§ Task objective
Write out all of the records below precisely as given, omitting the images.

Given data: Begin

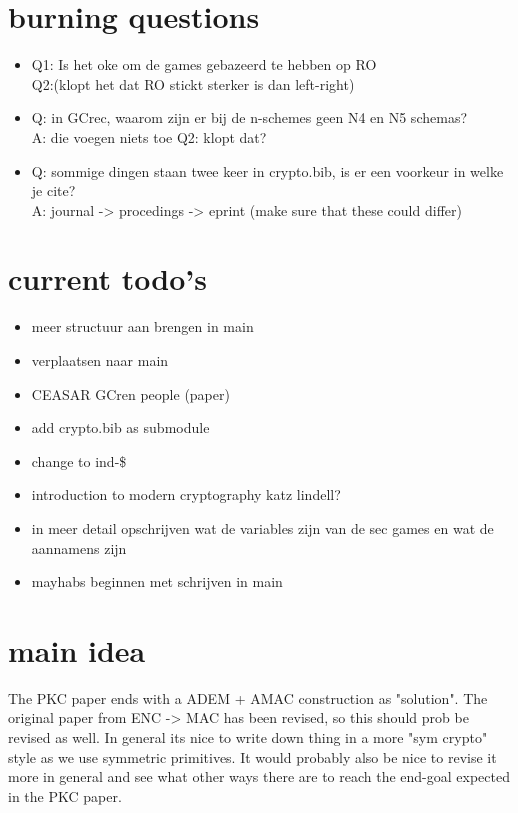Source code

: \documentclass{article}
\begin{document}
\section{burning questions}
\begin{itemize}
   \item Q1: Is het oke om de games gebazeerd te hebben op RO\\
   Q2:(klopt het dat RO stickt sterker is dan left-right)
   \item Q: in GCrec, waarom zijn er bij de n-schemes geen N4 en N5 schemas? \\ A: die voegen niets toe Q2: klopt dat?
   \item Q: sommige dingen staan twee keer in crypto.bib, is er een voorkeur in welke je cite? \\ A: journal -> procedings -> eprint (make sure that these could differ)
\end{itemize}

\newpage
\section{current todo's}
\begin{itemize}
    \item meer structuur aan brengen in main
    \item verplaatsen naar main
    \item CEASAR GCren people (paper)
    \item add crypto.bib as submodule
    \item change to ind-\$
    \item introduction to modern cryptography katz lindell?
    \item in meer detail opschrijven wat de variables zijn van de sec games en wat de aannamens zijn
    \item mayhabs beginnen met schrijven in main
\end{itemize}

\newpage
\section{main idea}
The PKC paper ends with a ADEM + AMAC construction as "solution". The original paper from ENC -> MAC has been revised, so this should prob be revised as well. In general its nice to write down thing in a more "sym crypto" style as we use symmetric primitives. It would probably also be nice to revise it more in general and see what other ways there are to reach the end-goal expected in the PKC paper.
\end{document}
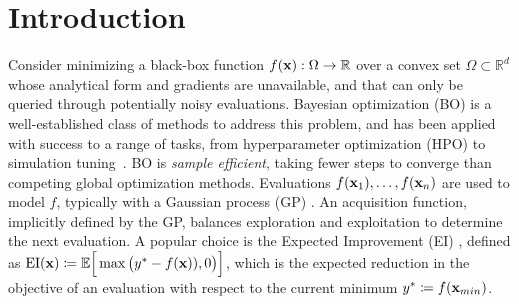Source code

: \documentclass{article}
\newcommand{\E}{{\mathbb E}}
\newcommand{\EI}{{\text{EI}}}
\begin{document}
\begin{abstract}
Bayesian optimization (BO) is a class of global optimization algorithms, suitable for minimizing an expensive objective 
function in as few function evaluations as possible. While BO budgets are typically given in iterations, this implicitly measures convergence in terms of iteration count and assumes each evaluation has identical cost. In practice, evaluation costs may vary in different regions of the search space. For example, the cost of neural network training increases quadratically with layer size, which is a typical hyperparameter. \textit{Cost-aware BO} measures convergence with alternative cost metrics such as time, energy, or money, for which vanilla BO methods are unsuited. We introduce Cost Apportioned BO (CArBO), which attempts to minimize an objective function in as little cost as possible. %
CArBO combines a cost-effective initial design with a cost-cooled optimization phase which depreciates a learned cost model as iterations proceed. On a set of 20 black-box function optimization problems we show that, given the same cost budget, CArBO finds significantly better hyperparameter configurations than competing methods.
\end{abstract}

\section{Introduction}
Consider minimizing a black-box function $f(\xb): \Omega \rightarrow \mathbb{R}$ over a convex set $\Omega \subset \mathbb{R}^d$ whose analytical form and gradients are unavailable, and that can only be queried through potentially noisy evaluations. Bayesian optimization (BO) is a well-established class of methods to address this problem, and has been applied with success to a range of tasks, from hyperparameter optimization (HPO) to simulation tuning~\cite{Jones1998, snoek2012practical, Shahriari2016, ju2017designing, frazier2018}. BO is \textit{sample efficient}, taking fewer steps to converge than competing global optimization methods. Evaluations $f(\xb_1),\ldots,f(\xb_n)$ are used to model $f$, typically with a Gaussian process (GP) \citep{rasmussen2006gaussian}. An acquisition function, implicitly defined by the GP, balances exploration and exploitation to determine the next evaluation. A popular choice is the Expected Improvement (EI) \citep{Mockus1978}, defined as $\EI(\xb) \coloneqq \E \Big[  \max \big(y^* - f(\xb)), 0\big) \Big]$, which is the expected reduction in the objective of an evaluation with respect to the current minimum $ y^* \coloneqq f(\xb_{min})$.
\end{document}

Given data: End

§ Result of this task
Source code

: \documentclass{article}
\begin{document}
\section{burning questions}
\begin{itemize}
   \item Q1: Is het oke om de games gebazeerd te hebben op RO\\
   Q2:(klopt het dat RO stickt sterker is dan left-right)
   \item Q: in GCrec, waarom zijn er bij de n-schemes geen N4 en N5 schemas? \\ A: die voegen niets toe Q2: klopt dat?
   \item Q: sommige dingen staan twee keer in crypto.bib, is er een voorkeur in welke je cite? \\ A: journal -> procedings -> eprint (make sure that these could differ)
\end{itemize}

\newpage
\section{current todo's}
\begin{itemize}
    \item meer structuur aan brengen in main
    \item verplaatsen naar main
    \item CEASAR GCren people (paper)
    \item add crypto.bib as submodule
    \item change to ind-\$
    \item introduction to modern cryptography katz lindell?
    \item in meer detail opschrijven wat de variables zijn van de sec games en wat de aannamens zijn
    \item mayhabs beginnen met schrijven in main
\end{itemize}

\newpage
\section{main idea}
The PKC paper ends with a ADEM + AMAC construction as "solution". The original paper from ENC -> MAC has been revised, so this should prob be revised as well. In general its nice to write down thing in a more "sym crypto" style as we use symmetric primitives. It would probably also be nice to revise it more in general and see what other ways there are to reach the end-goal expected in the PKC paper.
\end{document}
Source code

: \documentclass{article}
\newcommand{\E}{{\mathbb E}}
\newcommand{\EI}{{\text{EI}}}
\begin{document}
\begin{abstract}
Bayesian optimization (BO) is a class of global optimization algorithms, suitable for minimizing an expensive objective 
function in as few function evaluations as possible. While BO budgets are typically given in iterations, this implicitly measures convergence in terms of iteration count and assumes each evaluation has identical cost. In practice, evaluation costs may vary in different regions of the search space. For example, the cost of neural network training increases quadratically with layer size, which is a typical hyperparameter. \textit{Cost-aware BO} measures convergence with alternative cost metrics such as time, energy, or money, for which vanilla BO methods are unsuited. We introduce Cost Apportioned BO (CArBO), which attempts to minimize an objective function in as little cost as possible. %
CArBO combines a cost-effective initial design with a cost-cooled optimization phase which depreciates a learned cost model as iterations proceed. On a set of 20 black-box function optimization problems we show that, given the same cost budget, CArBO finds significantly better hyperparameter configurations than competing methods.
\end{abstract}

\section{Introduction}
Consider minimizing a black-box function $f(\xb): \Omega \rightarrow \mathbb{R}$ over a convex set $\Omega \subset \mathbb{R}^d$ whose analytical form and gradients are unavailable, and that can only be queried through potentially noisy evaluations. Bayesian optimization (BO) is a well-established class of methods to address this problem, and has been applied with success to a range of tasks, from hyperparameter optimization (HPO) to simulation tuning~\cite{Jones1998, snoek2012practical, Shahriari2016, ju2017designing, frazier2018}. BO is \textit{sample efficient}, taking fewer steps to converge than competing global optimization methods. Evaluations $f(\xb_1),\ldots,f(\xb_n)$ are used to model $f$, typically with a Gaussian process (GP) \citep{rasmussen2006gaussian}. An acquisition function, implicitly defined by the GP, balances exploration and exploitation to determine the next evaluation. A popular choice is the Expected Improvement (EI) \citep{Mockus1978}, defined as $\EI(\xb) \coloneqq \E \Big[  \max \big(y^* - f(\xb)), 0\big) \Big]$, which is the expected reduction in the objective of an evaluation with respect to the current minimum $ y^* \coloneqq f(\xb_{min})$.
\end{document}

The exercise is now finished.